On this point, however, positive ground cannot be taken. Since resurrection unto life will take place in several cases belonging to that dispensation, it is not improbable that resurrection to condemnation may also take place among those who were obnoxiously related to that which gave the others their title, including the class specified in Enoch's prophecy--" the ungodly," who were guilty of "ungodly deeds" and "hard speeches" against Jehovah, and who must, therefore, have possessed the amount of knowledge necessary to constitute a basis of responsibility. This must remain an open question, not because the principle upon which judgment will be administered is obscure, but bemuse we have not a sufficient amount of information as to the facts of the time in question to enable us accurately to apply the principle.

The principle itself, that responsibility Godward, is only created by contact with divine law in a tangible and authorised form, holds good in every form of human relation to the Almighty. Noah's immediate family were within the pale of the divine cognition, and responsibility in reference to another life may arise out of that; but their descendants wandered far out of the way of righteousness and understanding, sinking below moral responsibility, degenerating to the level of the beast, and establishing those "times of ignorance" throughout the world which we have Paul's authority for saying were "winked at."

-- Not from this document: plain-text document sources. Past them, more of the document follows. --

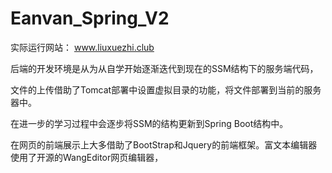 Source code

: # Eanvan_Spring_V2


 实际运行网站： www.liuxuezhi.club
 
 后端的开发环境是从为从自学开始逐渐迭代到现在的SSM结构下的服务端代码，
 
 文件的上传借助了Tomcat部署中设置虚拟目录的功能，将文件部署到当前的服务器中。
 
 在进一步的学习过程中会逐步将SSM的结构更新到Spring Boot结构中。
 
 在网页的前端展示上大多借助了BootStrap和Jquery的前端框架。富文本编辑器使用了开源的WangEditor网页编辑器， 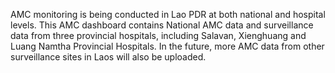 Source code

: AMC monitoring is being conducted in Lao PDR at both national and hospital levels. This AMC dashboard contains National AMC data and surveillance data from three provincial hospitals, including Salavan, Xienghuang and Luang Namtha Provincial Hospitals. In the future, more AMC data from other surveillance sites in Laos will also be uploaded. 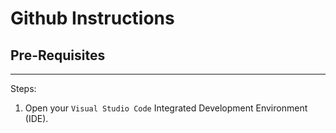 # Github Instructions

## Pre-Requisites

---

Steps: 
1. Open your `Visual Studio Code` Integrated Development Environment (IDE).



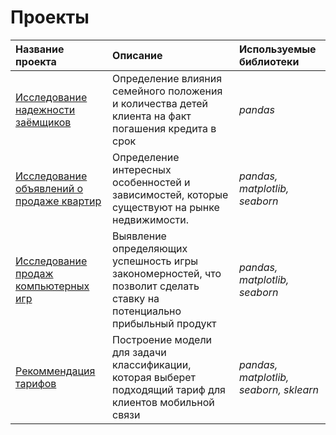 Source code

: # Проекты

| Название проекта | Описание | Используемые библиотеки |
| :---------------------- | :---------------------- | :---------------------- |
| [Исследование надежности заёмщиков](borrower_reliability) | Определение влияния семейного положения и количества детей клиента на факт погашения кредита в срок| *pandas* |
| [Исследование объявлений о продаже квартир](apartment_sales) | Определение интересных особенностей и зависимостей, которые существуют на рынке недвижимости.| *pandas, matplotlib, seaborn* |
| [Исследование продаж компьютерных игр](game_sales) | Выявление определяющих успешность игры закономерностей, что позволит сделать ставку на потенциально прибыльный продукт| *pandas, matplotlib, seaborn* |
| [Рекоммендация тарифов](tariff_recommendation) | Построение модели для задачи классификации, которая выберет подходящий тариф для клиентов мобильной связи| *pandas, matplotlib, seaborn, sklearn* |


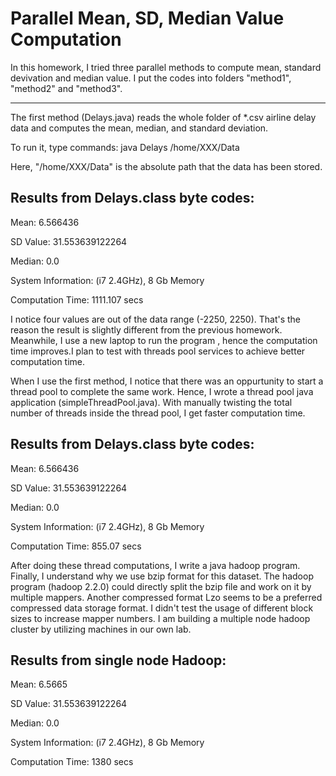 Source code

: Parallel Mean, SD, Median Value Computation
=================================================
In this homework, I tried three parallel methods to compute mean, standard devivation and median value. I put the codes into folders "method1", "method2" and "method3". 

-------------------------------------------------
The first method (Delays.java) reads the whole folder of *.csv airline delay data and computes the mean, median, and standard deviation. 

To run it, type commands: java Delays /home/XXX/Data 

Here, "/home/XXX/Data" is the absolute path that the data has been stored.

Results from Delays.class byte codes:
--------------------------------------------
Mean: 6.566436

SD Value: 31.553639122264

Median: 0.0

System Information:  (i7  2.4GHz), 8 Gb Memory
  
Computation Time: 1111.107 secs 

I notice four values are out of the data range (-2250, 2250).
That's the reason the result is slightly different from the previous homework.
Meanwhile, I use a new laptop to run the program , hence the computation time improves.I plan to test with threads pool services to achieve better computation time. 

When I use the first method, I notice that there was an oppurtunity to start a thread pool to complete the same work. Hence, I wrote a thread pool java application (simpleThreadPool.java). With manually twisting the total number of threads inside the thread pool, I get faster computation time.

Results from Delays.class byte codes:
--------------------------------------------
Mean: 6.566436

SD Value: 31.553639122264

Median: 0.0

System Information:  (i7  2.4GHz), 8 Gb Memory
  
Computation Time: 855.07 secs


After doing these thread computations, I write a java hadoop program. Finally, I understand why we use bzip format for this dataset. The hadoop program (hadoop 2.2.0) could directly split the bzip file and work on it by multiple mappers. Another compressed format Lzo seems to be a preferred compressed data storage format. I didn't test the usage of different block sizes to increase mapper numbers. I am building a multiple node hadoop cluster by utilizing machines in our own lab.

Results from single node Hadoop:
--------------------------------------------
Mean: 6.5665

SD Value: 31.553639122264

Median: 0.0

System Information:  (i7  2.4GHz), 8 Gb Memory

Computation Time: 1380 secs
 

 
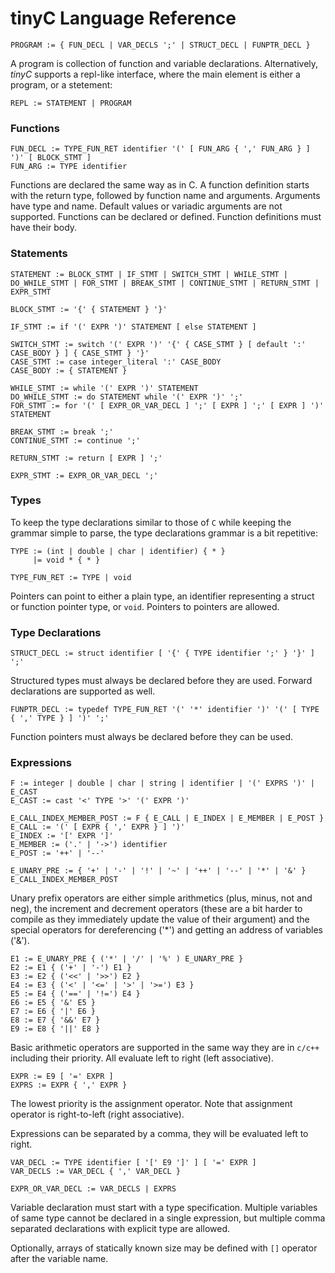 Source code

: # tinyC Language Reference

    PROGRAM := { FUN_DECL | VAR_DECLS ';' | STRUCT_DECL | FUNPTR_DECL }

A program is collection of function and variable declarations. Alternatively, _tinyC_ supports a repl-like interface, where the main element is either a program, or a stetement:

    REPL := STATEMENT | PROGRAM

### Functions

    FUN_DECL := TYPE_FUN_RET identifier '(' [ FUN_ARG { ',' FUN_ARG } ] ')' [ BLOCK_STMT ]
    FUN_ARG := TYPE identifier

Functions are declared the same way as in C. A function definition starts with the return type, followed by function name and arguments. Arguments have type and name. Default values or variadic arguments are not supported. Functions can be declared or defined. Function definitions must have their body.

### Statements

    STATEMENT := BLOCK_STMT | IF_STMT | SWITCH_STMT | WHILE_STMT | DO_WHILE_STMT | FOR_STMT | BREAK_STMT | CONTINUE_STMT | RETURN_STMT | EXPR_STMT

    BLOCK_STMT := '{' { STATEMENT } '}'

    IF_STMT := if '(' EXPR ')' STATEMENT [ else STATEMENT ]

    SWITCH_STMT := switch '(' EXPR ')' '{' { CASE_STMT } [ default ':' CASE_BODY } ] { CASE_STMT } '}'
    CASE_STMT := case integer_literal ':' CASE_BODY
    CASE_BODY := { STATEMENT }

    WHILE_STMT := while '(' EXPR ')' STATEMENT
    DO_WHILE_STMT := do STATEMENT while '(' EXPR ')' ';'
    FOR_STMT := for '(' [ EXPR_OR_VAR_DECL ] ';' [ EXPR ] ';' [ EXPR ] ')' STATEMENT

    BREAK_STMT := break ';'
    CONTINUE_STMT := continue ';'

    RETURN_STMT := return [ EXPR ] ';'

    EXPR_STMT := EXPR_OR_VAR_DECL ';'

### Types

To keep the type declarations similar to those of `C` while keeping the grammar simple to parse, the type declarations grammar is a bit repetitive:

    TYPE := (int | double | char | identifier) { * }
         |= void * { * }

    TYPE_FUN_RET := TYPE | void

Pointers can point to either a plain type, an identifier representing a struct or function pointer type, or `void`. Pointers to pointers are allowed.

### Type Declarations

    STRUCT_DECL := struct identifier [ '{' { TYPE identifier ';' } '}' ] ';'

Structured types must always be declared before they are used. Forward declarations are supported as well.

    FUNPTR_DECL := typedef TYPE_FUN_RET '(' '*' identifier ')' '(' [ TYPE { ',' TYPE } ] ')' ';'

Function pointers must always be declared before they can be used.

### Expressions

    F := integer | double | char | string | identifier | '(' EXPRS ')' | E_CAST
    E_CAST := cast '<' TYPE '>' '(' EXPR ')'

    E_CALL_INDEX_MEMBER_POST := F { E_CALL | E_INDEX | E_MEMBER | E_POST }
    E_CALL := '(' [ EXPR { ',' EXPR } ] ')'
    E_INDEX := '[' EXPR ']'
    E_MEMBER := ('.' | '->') identifier
    E_POST := '++' | '--'

    E_UNARY_PRE := { '+' | '-' | '!' | '~' | '++' | '--' | '*' | '&' } E_CALL_INDEX_MEMBER_POST

Unary prefix operators are either simple arithmetics (plus, minus, not and neg), the increment and decrement operators (these are a bit harder to compile as they immediately update the value of their argument) and the special operators for dereferencing ('\*') and getting an address of variables ('&').

    E1 := E_UNARY_PRE { ('*' | '/' | '%' ) E_UNARY_PRE }
    E2 := E1 { ('+' | '-') E1 }
    E3 := E2 { ('<<' | '>>') E2 }
    E4 := E3 { ('<' | '<=' | '>' | '>=') E3 }
    E5 := E4 { ('==' | '!=') E4 }
    E6 := E5 { '&' E5 }
    E7 := E6 { '|' E6 }
    E8 := E7 { '&&' E7 }
    E9 := E8 { '||' E8 }

Basic arithmetic operators are supported in the same way they are in `c/c++` including their priority. All evaluate left to right (left associative).

    EXPR := E9 [ '=' EXPR ]
    EXPRS := EXPR { ',' EXPR }

The lowest priority is the assignment operator. Note that assignment operator is right-to-left (right associative).

Expressions can be separated by a comma, they will be evaluated left to right.

    VAR_DECL := TYPE identifier [ '[' E9 ']' ] [ '=' EXPR ]
    VAR_DECLS := VAR_DECL { ',' VAR_DECL }

    EXPR_OR_VAR_DECL := VAR_DECLS | EXPRS

Variable declaration must start with a type specification. Multiple variables of same type cannot be declared in a single expression, but multiple comma separated declarations with explicit type are allowed.

Optionally, arrays of statically known size may be defined with `[]` operator after the variable name.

In the call of Abraham, the member of an idolatrous family, but who possessed the latent disposition to be faithful, God arrested the tendency to repeat the universal corruption of antediluvian times. The germ of a more direct responsibility was planted among men by his election, and by the bestowal of promises upon him which had ultimate reference to the whole of the race. Abraham individually, while constituted a man of privilege, was also constituted a man of responsibility. Abram, the idolater, was his own--his own to live, like the insect of the moment--his own to die and disappear like the vapour. Abraham, the called of God, was no longer his own, but bought with the price of God's promise. He entered upon a higher relation of being. He was exalted to a higher destiny, and had imposed upon him Godward obligations, unknown to his former condition. Success or failure in the ordering of his life, was of much greater moment than before. Faith and obedience would constitute him the heir of the world, and the subject of resurrection to immortality: unbelief would make him obnoxious to a severer and farther-reaching displeasure than fell upon Adam.

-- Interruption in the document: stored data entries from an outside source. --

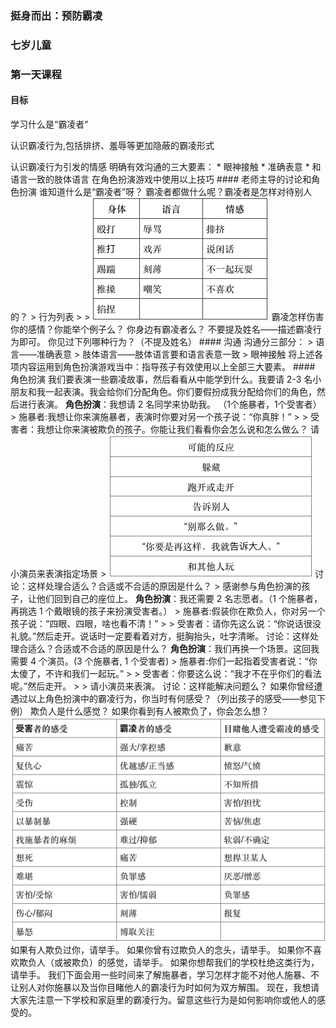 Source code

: ### 挺身而出：预防霸凌 

### 七岁儿童 

### 第一天课程 

#### 目标

学习什么是“霸凌者”

认识霸凌行为,包括排挤、羞辱等更加隐蔽的霸凌形式 

认识霸凌行为引发的情感 明确有效沟通的三大要素： * 眼神接触 * 准确表意 * 和语言一致的肢体语言 在角色扮演游戏中使用以上技巧 #### 老师主导的讨论和角色扮演 谁知道什么是“霸凌者”呀？ 霸凌者都做什么呢？霸凌者是怎样对待别人的？ > 行为列表 > > ![](/assets/QQ20160724-0.png) 霸凌怎样伤害你的感情？你能举个例子么？ 你身边有霸凌者么？ 不要提及姓名——描述霸凌行为即可。 你见过下列哪种行为？（不提及姓名） #### 沟通 沟通分三部分： > 语言——准确表意 > 肢体语言——肢体语言要和语言表意一致 > 眼神接触 将上述各项内容运用到角色扮演游戏当中：指导孩子有效使用以上全部三大要素。 #### 角色扮演 我们要表演一些霸凌故事，然后看看从中能学到什么。我要请 2-3 名小朋友和我一起表演。我会给你们分配角色。你们要假扮成我分配给你们的角色，然后进行表演。 **角色扮演**：我想请 2 名同学来协助我。 （1个施暴者，1个受害者） > 施暴者:我想让你来演施暴者，表演时你要对另一个孩子说：“你真胖！” > > 受害者：我想让你来演被欺负的孩子。你能让我们看看你会怎么说和怎么做么？ 请小演员来表演指定场景 > ![](/assets/QQ20160724-1.png) 讨论：这样处理合适么？合适或不合适的原因是什么？ > 感谢参与角色扮演的孩子，让他们回到自己的座位上。 **角色扮演**：我还需要 2 名志愿者。（1 个施暴者，再挑选 1 个戴眼镜的孩子来扮演受害者。） > 施暴者:假装你在欺负人，你对另一个孩子说：“四眼、四眼，啥也看不清！” > > 受害者：请你先这么说：“你说话很没礼貌。”然后走开。说话时一定要看着对方，挺胸抬头，吐字清晰。 讨论：这样处理合适么？合适或不合适的原因是什么？ **角色扮演**：我们再换一个场景。这回我需要 4 个演员。\(3 个施暴者, 1 个受害者\) > 施暴者:你们一起指着受害者说：“你太傻了，不许和我们一起玩。” > > 受害者：你要这么说：“我才不在乎你们的看法呢。”然后走开。 > > 请小演员来表演。 讨论：这样能解决问题么？ 如果你曾经遭遇过以上角色扮演中的霸凌行为，你当时有何感受？（列出孩子的感受——参见下例） 欺负人是什么感觉？ 如果你看到有人被欺负了，你会怎么想？ ![](/assets/QQ20160724-2.png) 如果有人欺负过你，请举手。 如果你曾有过欺负人的念头，请举手。 如果你不喜欢欺负人（或被欺负）的感觉，请举手。 如果你想帮我们的学校杜绝这类行为，请举手。 我们下面会用一些时间来了解施暴者，学习怎样才能不对他人施暴、不让别人对你施暴以及当你目睹他人的霸凌行为时如何为双方解围。 现在，我想请大家先注意一下学校和家庭里的霸凌行为。留意这些行为是如何影响你或他人的感受的。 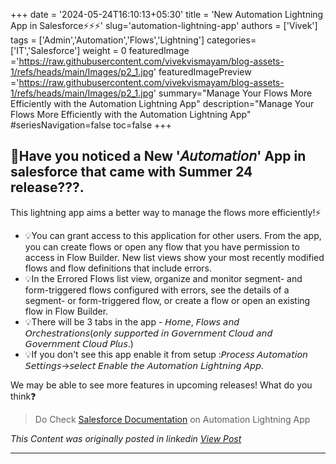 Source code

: +++
date = '2024-05-24T16:10:13+05:30'
title = 'New Automation Lightning App in Salesforce⚡⚡⚡'
slug='automation-lightning-app'
authors = ['Vivek']
tags = ['Admin','Automation','Flows','Lightning']
categories= ['IT','Salesforce']
weight = 0
featuredImage ='https://raw.githubusercontent.com/vivekvismayam/blog-assets-1/refs/heads/main/Images/p2_1.jpg'
featuredImagePreview ='https://raw.githubusercontent.com/vivekvismayam/blog-assets-1/refs/heads/main/Images/p2_1.jpg'
summary="Manage Your Flows More Efficiently with the Automation Lightning App"
description="Manage Your Flows More Efficiently with the Automation Lightning App"
#seriesNavigation=false
toc=false
+++
&nbsp;  

## 📱Have you noticed a New '𝘈𝘶𝘵𝘰𝘮𝘢𝘵𝘪𝘰𝘯' App in salesforce that came with Summer 24 release???. 


This lightning app aims a better way to manage the flows more efficiently!⚡

- 💡You can grant access to this application for other users. From the app, you can create flows or open any flow that you have permission to access in Flow Builder. New list views show your most recently modified flows and flow definitions that include errors.
- 💡In the Errored Flows list view, organize and monitor segment- and form-triggered flows configured with errors, see the details of a segment- or form-triggered flow, or create a flow or open an existing flow in Flow Builder.
- 💡There will be 3 tabs in the app - 𝘏𝘰𝘮𝘦, 𝘍𝘭𝘰𝘸𝘴 𝘢𝘯𝘥 𝘖𝘳𝘤𝘩𝘦𝘴𝘵𝘳𝘢𝘵𝘪𝘰𝘯𝘴(𝘰𝘯𝘭𝘺 𝘴𝘶𝘱𝘱𝘰𝘳𝘵𝘦𝘥 𝘪𝘯 𝘎𝘰𝘷𝘦𝘳𝘯𝘮𝘦𝘯𝘵 𝘊𝘭𝘰𝘶𝘥 𝘢𝘯𝘥 𝘎𝘰𝘷𝘦𝘳𝘯𝘮𝘦𝘯𝘵 𝘊𝘭𝘰𝘶𝘥 𝘗𝘭𝘶𝘴.) 
- 💡If you don't see this app enable it from setup :𝘗𝘳𝘰𝘤𝘦𝘴𝘴 𝘈𝘶𝘵𝘰𝘮𝘢𝘵𝘪𝘰𝘯 𝘚𝘦𝘵𝘵𝘪𝘯𝘨𝘴->𝘴𝘦𝘭𝘦𝘤𝘵 𝘌𝘯𝘢𝘣𝘭𝘦 𝘵𝘩𝘦 𝘈𝘶𝘵𝘰𝘮𝘢𝘵𝘪𝘰𝘯 𝘓𝘪𝘨𝘩𝘵𝘯𝘪𝘯𝘨 𝘈𝘱𝘱.

We may be able to see more features in upcoming releases! What do you think❓

>Do Check [Salesforce Documentation](https://help.salesforce.com/s/articleView?id=release-notes.rn_automate_flow_builder_automation_lightning_app.htm&release=250&type=5) on Automation Lightning App


*This Content was originally posted in linkedin [View Post](https://www.linkedin.com/posts/vivekvismayam_have-you-noticed-a-new-%F0%9D%98%88%F0%9D%98%B6%F0%9D%98%B5%F0%9D%98%B0%F0%9D%98%AE%F0%9D%98%A2%F0%9D%98%B5%F0%9D%98%AA%F0%9D%98%B0%F0%9D%98%AF-activity-7260280847163875328-OwLd?utm_source=social_share_send&utm_medium=member_desktop_web&rcm=ACoAAA_bVqsB5ZA6FQt9Rk3q8WfamtkMsTNLxRo)*

***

In this respect, the children of Abraham by faith, that is, those who walk in the steps of the faith which Abraham had being yet uncircumcised (Rom. iv, 12), who, being Christ's, are Abraham's seed (Gal. iii, 29) through believing the gospel, and being baptised into Christ, are like their father. By nature children of wrath, even as others, they were in the days of their ignorance "without God and without hope in the world" (Eph. ii, 12), "strangers from the covenants of promise" (ibid.), "alienated from the life of God through the ignorance that is in them" (Eph. iv, 18), living without law, and destined, as the result of that condition, to perish without law in Adam; inheriting death without resurrection--death without remedy; having neither the, privileges nor the responsibilities of a divine relationship.

When called from darkness to light, by the preaching of the gospel, whether they submit to that gospel or refuse submission, they are "not their own." They neither live nor die to themselves as formerly. They have passed into a special relationship to Deity, in which their lives, good or evil, come under divine supervision, and form the basis of a future accountability, unknown in their state of darkness, at which God winked.

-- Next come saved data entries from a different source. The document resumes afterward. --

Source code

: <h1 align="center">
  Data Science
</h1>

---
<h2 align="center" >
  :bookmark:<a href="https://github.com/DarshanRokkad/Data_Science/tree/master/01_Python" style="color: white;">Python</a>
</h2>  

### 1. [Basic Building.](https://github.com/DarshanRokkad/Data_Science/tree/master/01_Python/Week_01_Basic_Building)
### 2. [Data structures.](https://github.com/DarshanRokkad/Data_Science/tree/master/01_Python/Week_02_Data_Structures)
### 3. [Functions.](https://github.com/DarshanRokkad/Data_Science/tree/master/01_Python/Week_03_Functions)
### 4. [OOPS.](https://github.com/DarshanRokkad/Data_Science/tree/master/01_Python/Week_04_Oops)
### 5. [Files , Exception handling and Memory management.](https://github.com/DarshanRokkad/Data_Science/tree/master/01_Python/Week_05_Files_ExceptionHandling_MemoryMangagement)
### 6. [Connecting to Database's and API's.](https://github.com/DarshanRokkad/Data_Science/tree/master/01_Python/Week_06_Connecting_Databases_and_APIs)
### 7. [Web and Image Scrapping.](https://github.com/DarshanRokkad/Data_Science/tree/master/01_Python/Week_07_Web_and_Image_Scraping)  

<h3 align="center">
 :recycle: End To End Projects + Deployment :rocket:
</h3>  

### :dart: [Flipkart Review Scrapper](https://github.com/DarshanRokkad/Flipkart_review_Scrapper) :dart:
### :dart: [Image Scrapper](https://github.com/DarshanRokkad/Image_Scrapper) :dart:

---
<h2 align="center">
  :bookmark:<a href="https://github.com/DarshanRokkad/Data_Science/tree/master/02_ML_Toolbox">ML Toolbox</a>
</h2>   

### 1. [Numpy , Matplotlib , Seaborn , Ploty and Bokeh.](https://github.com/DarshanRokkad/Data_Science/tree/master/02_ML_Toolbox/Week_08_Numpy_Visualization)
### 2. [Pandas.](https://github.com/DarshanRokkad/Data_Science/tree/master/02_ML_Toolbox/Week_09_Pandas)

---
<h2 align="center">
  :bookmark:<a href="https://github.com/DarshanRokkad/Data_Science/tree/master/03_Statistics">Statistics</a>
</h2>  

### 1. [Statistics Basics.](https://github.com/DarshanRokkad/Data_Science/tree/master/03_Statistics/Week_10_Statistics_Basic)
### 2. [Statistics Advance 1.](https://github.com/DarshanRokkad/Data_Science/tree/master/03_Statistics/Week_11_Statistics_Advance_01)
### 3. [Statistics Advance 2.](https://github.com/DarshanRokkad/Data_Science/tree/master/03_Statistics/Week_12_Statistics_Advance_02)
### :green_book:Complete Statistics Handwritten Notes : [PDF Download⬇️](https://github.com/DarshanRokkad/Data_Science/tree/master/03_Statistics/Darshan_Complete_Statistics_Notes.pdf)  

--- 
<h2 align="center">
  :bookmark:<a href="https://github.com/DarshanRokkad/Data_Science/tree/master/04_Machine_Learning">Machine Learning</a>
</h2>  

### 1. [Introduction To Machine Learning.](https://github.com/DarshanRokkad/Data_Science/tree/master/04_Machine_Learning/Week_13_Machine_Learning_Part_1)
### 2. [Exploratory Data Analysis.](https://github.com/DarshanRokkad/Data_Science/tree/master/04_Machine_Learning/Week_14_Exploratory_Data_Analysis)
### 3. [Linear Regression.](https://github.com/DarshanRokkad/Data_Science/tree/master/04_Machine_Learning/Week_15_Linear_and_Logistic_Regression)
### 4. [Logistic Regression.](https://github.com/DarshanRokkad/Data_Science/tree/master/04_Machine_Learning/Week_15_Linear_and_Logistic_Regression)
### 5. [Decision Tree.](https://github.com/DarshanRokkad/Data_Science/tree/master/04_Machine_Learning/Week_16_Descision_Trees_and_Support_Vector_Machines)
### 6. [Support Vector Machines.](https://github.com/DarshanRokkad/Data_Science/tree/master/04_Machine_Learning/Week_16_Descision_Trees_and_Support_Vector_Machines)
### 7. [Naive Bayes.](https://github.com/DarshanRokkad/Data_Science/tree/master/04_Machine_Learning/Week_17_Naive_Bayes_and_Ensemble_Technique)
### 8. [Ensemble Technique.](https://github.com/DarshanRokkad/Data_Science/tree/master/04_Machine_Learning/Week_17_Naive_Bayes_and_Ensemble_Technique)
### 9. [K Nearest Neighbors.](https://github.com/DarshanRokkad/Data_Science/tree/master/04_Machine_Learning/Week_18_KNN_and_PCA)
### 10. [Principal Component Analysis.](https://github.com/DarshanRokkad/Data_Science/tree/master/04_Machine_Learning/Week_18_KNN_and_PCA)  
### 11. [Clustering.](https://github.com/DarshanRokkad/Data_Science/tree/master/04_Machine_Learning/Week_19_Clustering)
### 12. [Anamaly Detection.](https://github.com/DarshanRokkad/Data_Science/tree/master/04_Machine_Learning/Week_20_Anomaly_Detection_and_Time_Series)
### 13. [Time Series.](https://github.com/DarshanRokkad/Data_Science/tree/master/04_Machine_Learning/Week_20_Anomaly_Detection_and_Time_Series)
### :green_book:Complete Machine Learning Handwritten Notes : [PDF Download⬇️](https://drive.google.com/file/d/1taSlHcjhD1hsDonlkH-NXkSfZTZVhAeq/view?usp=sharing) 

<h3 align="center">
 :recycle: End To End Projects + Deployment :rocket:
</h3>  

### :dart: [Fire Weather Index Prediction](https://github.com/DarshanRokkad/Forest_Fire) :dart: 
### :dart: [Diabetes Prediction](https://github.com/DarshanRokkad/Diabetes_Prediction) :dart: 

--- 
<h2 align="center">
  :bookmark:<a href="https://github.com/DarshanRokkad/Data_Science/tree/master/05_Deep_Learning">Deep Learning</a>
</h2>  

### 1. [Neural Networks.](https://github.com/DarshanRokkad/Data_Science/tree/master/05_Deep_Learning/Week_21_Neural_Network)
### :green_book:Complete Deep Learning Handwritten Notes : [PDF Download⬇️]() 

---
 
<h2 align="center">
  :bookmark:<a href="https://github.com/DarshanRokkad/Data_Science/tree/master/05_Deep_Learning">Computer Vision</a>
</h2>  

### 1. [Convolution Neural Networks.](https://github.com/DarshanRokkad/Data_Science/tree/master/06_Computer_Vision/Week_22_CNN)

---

The law of faith established by the promises made to Abraham, constituted a centre, around which responsibilities of this description developed themselves. All who acquired Abraham's faith came under Abraham's responsibilities. Doubtless, many entered this position in the course of the Mosaic ages. The law was added because of transgression (Gal. iii, 19), and the purpose of its addition is indicated in its being styled a schoolmaster. Its mission was to teach the first lessons of Jehovah's supremacy and holiness. It was not designed as a system through which men might acquire deliverance from Adamic bondage. Its purpose was purely preliminary and provisional, having reference to that result in its ultimate bearings, but not intended directly to develop it.

Paul's comment on it is as follows: "If there had been a law given which could have given life, verily righteousness should have been by the law" (Gal, iii, 21). It was impossible life could come by a law which required moral infallibility on the part of human nature. For this reason, the law, though "holy, and just, and good ". (Rom. vii, 12), was "weak through the flesh," and though "ordained to life," Paul found it (from this cause) "to be unto death" (verse 10). The consequence was, that "all the world stood guilty before God "; and in that moral relation to the Deity, they were precluded from boasting, that is to say, precluded from attaining to eternal life on a principle which would have left it open to them to think, and to say, that their life was their own by right as against the Deity. Prospectively considered, this was a mighty triumph of divine wisdom; for had immortal existence been attainable by self-acquired title, room would have been left for the admission of an element in the relations of God and man which would have disturbed the perfect harmony that will exist where God is absolutely supreme, both in law and benevolence, and man is in the position of a love-saved brand from the burning.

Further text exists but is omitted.